5x1: Your System Is Only As Flexible As You've Built It To Be


5x1: Your System Is Only As Flexible As You've Built It To Be | Wednesday, April 8th, 2026

by Monti Pace



The​ 5x1 newsletter​ is a concise and insightful resource around a simple concept: systems achieve goals.

sys·tem [ˈsistəm]
a set of things working together as parts of a mechanism or an interconnecting network.
a set of principles or procedures according to which something is done; an organized framework or method.


1 x Principle of Systemization

You've probably experienced this: you build what feels like a solid system — a workflow, a routine, a process — and then reality shows up with a situation it wasn't designed for, and the whole thing falls apart. Not because the system was bad. Because it wasn't complex enough to match what it was trying to manage.

That's the core insight of Requisite Variety, a principle from cybernetics developed by W. Ross Ashby. In its simplest form: a system can only control what it can match in complexity. If your environment has ten ways to surprise you and your system only has three responses, you will lose — every time — in at least seven different ways.

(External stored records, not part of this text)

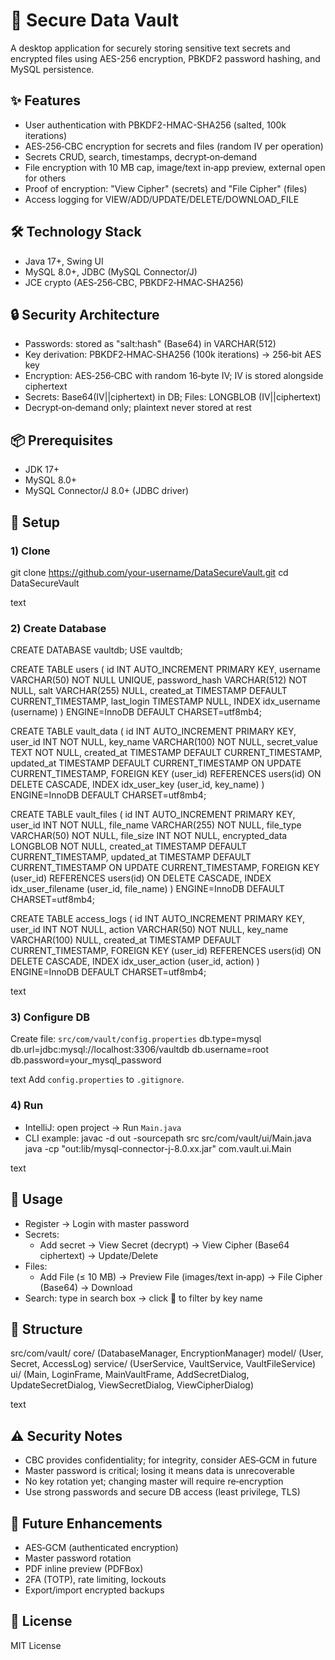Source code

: # 🔐 Secure Data Vault

A desktop application for securely storing sensitive text secrets and encrypted files using AES-256 encryption, PBKDF2 password hashing, and MySQL persistence.

## ✨ Features
- User authentication with PBKDF2-HMAC-SHA256 (salted, 100k iterations)
- AES‑256‑CBC encryption for secrets and files (random IV per operation)
- Secrets CRUD, search, timestamps, decrypt‑on‑demand
- File encryption with 10 MB cap, image/text in‑app preview, external open for others
- Proof of encryption: "View Cipher" (secrets) and "File Cipher" (files)
- Access logging for VIEW/ADD/UPDATE/DELETE/DOWNLOAD_FILE

## 🛠 Technology Stack
- Java 17+, Swing UI
- MySQL 8.0+, JDBC (MySQL Connector/J)
- JCE crypto (AES‑256‑CBC, PBKDF2‑HMAC‑SHA256)

## 🔒 Security Architecture
- Passwords: stored as "salt:hash" (Base64) in VARCHAR(512)
- Key derivation: PBKDF2‑HMAC‑SHA256 (100k iterations) → 256‑bit AES key
- Encryption: AES‑256‑CBC with random 16‑byte IV; IV is stored alongside ciphertext
- Secrets: Base64(IV||ciphertext) in DB; Files: LONGBLOB (IV||ciphertext)
- Decrypt‑on‑demand only; plaintext never stored at rest

## 📦 Prerequisites
- JDK 17+
- MySQL 8.0+
- MySQL Connector/J 8.0+ (JDBC driver)

## 🚀 Setup

### 1) Clone
git clone https://github.com/your-username/DataSecureVault.git
cd DataSecureVault

text

### 2) Create Database
CREATE DATABASE vaultdb;
USE vaultdb;

CREATE TABLE users (
id INT AUTO_INCREMENT PRIMARY KEY,
username VARCHAR(50) NOT NULL UNIQUE,
password_hash VARCHAR(512) NOT NULL,
salt VARCHAR(255) NULL,
created_at TIMESTAMP DEFAULT CURRENT_TIMESTAMP,
last_login TIMESTAMP NULL,
INDEX idx_username (username)
) ENGINE=InnoDB DEFAULT CHARSET=utf8mb4;

CREATE TABLE vault_data (
id INT AUTO_INCREMENT PRIMARY KEY,
user_id INT NOT NULL,
key_name VARCHAR(100) NOT NULL,
secret_value TEXT NOT NULL,
created_at TIMESTAMP DEFAULT CURRENT_TIMESTAMP,
updated_at TIMESTAMP DEFAULT CURRENT_TIMESTAMP ON UPDATE CURRENT_TIMESTAMP,
FOREIGN KEY (user_id) REFERENCES users(id) ON DELETE CASCADE,
INDEX idx_user_key (user_id, key_name)
) ENGINE=InnoDB DEFAULT CHARSET=utf8mb4;

CREATE TABLE vault_files (
id INT AUTO_INCREMENT PRIMARY KEY,
user_id INT NOT NULL,
file_name VARCHAR(255) NOT NULL,
file_type VARCHAR(50) NOT NULL,
file_size INT NOT NULL,
encrypted_data LONGBLOB NOT NULL,
created_at TIMESTAMP DEFAULT CURRENT_TIMESTAMP,
updated_at TIMESTAMP DEFAULT CURRENT_TIMESTAMP ON UPDATE CURRENT_TIMESTAMP,
FOREIGN KEY (user_id) REFERENCES users(id) ON DELETE CASCADE,
INDEX idx_user_filename (user_id, file_name)
) ENGINE=InnoDB DEFAULT CHARSET=utf8mb4;

CREATE TABLE access_logs (
id INT AUTO_INCREMENT PRIMARY KEY,
user_id INT NOT NULL,
action VARCHAR(50) NOT NULL,
key_name VARCHAR(100) NULL,
created_at TIMESTAMP DEFAULT CURRENT_TIMESTAMP,
FOREIGN KEY (user_id) REFERENCES users(id) ON DELETE CASCADE,
INDEX idx_user_action (user_id, action)
) ENGINE=InnoDB DEFAULT CHARSET=utf8mb4;

text

### 3) Configure DB
Create file: `src/com/vault/config.properties`
db.type=mysql
db.url=jdbc:mysql://localhost:3306/vaultdb
db.username=root
db.password=your_mysql_password

text
Add `config.properties` to `.gitignore`.

### 4) Run
- IntelliJ: open project → Run `Main.java`
- CLI example:
javac -d out -sourcepath src src/com/vault/ui/Main.java
java -cp "out:lib/mysql-connector-j-8.0.xx.jar" com.vault.ui.Main

text

## 📖 Usage
- Register → Login with master password
- Secrets:
  - Add secret → View Secret (decrypt) → View Cipher (Base64 ciphertext) → Update/Delete
- Files:
  - Add File (≤ 10 MB) → Preview File (images/text in‑app) → File Cipher (Base64) → Download
- Search: type in search box → click 🔎 to filter by key name

## 📂 Structure
src/com/vault/
core/ (DatabaseManager, EncryptionManager)
model/ (User, Secret, AccessLog)
service/ (UserService, VaultService, VaultFileService)
ui/ (Main, LoginFrame, MainVaultFrame,
AddSecretDialog, UpdateSecretDialog,
ViewSecretDialog, ViewCipherDialog)

text

## ⚠️ Security Notes
- CBC provides confidentiality; for integrity, consider AES‑GCM in future
- Master password is critical; losing it means data is unrecoverable
- No key rotation yet; changing master will require re‑encryption
- Use strong passwords and secure DB access (least privilege, TLS)

## 🧭 Future Enhancements
- AES‑GCM (authenticated encryption)
- Master password rotation
- PDF inline preview (PDFBox)
- 2FA (TOTP), rate limiting, lockouts
- Export/import encrypted backups
## 📄 License
MIT License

Ashby called this the Law of Requisite Variety. The only way to manage variety is to meet it with equivalent variety.

This shows up everywhere once you start looking. A small business owner with a single pricing structure loses clients whose needs don't fit the one package. A morning routine designed for a quiet Tuesday collapses the moment travel, illness, or an early call enters the picture. A team with one communication style struggles to retain people who process and contribute differently. The system isn't wrong — it's just underpowered for the environment it's operating in.

There are two ways to close the gap, and both are valid depending on context. You can increase your system's variety — build in more options, more flexibility, more adaptive capacity. Or you can reduce environmental variety — simplify what you're responding to by setting clearer constraints, narrowing scope, or filtering what actually needs a response from you at all. The goal isn't maximum complexity. It's the right match.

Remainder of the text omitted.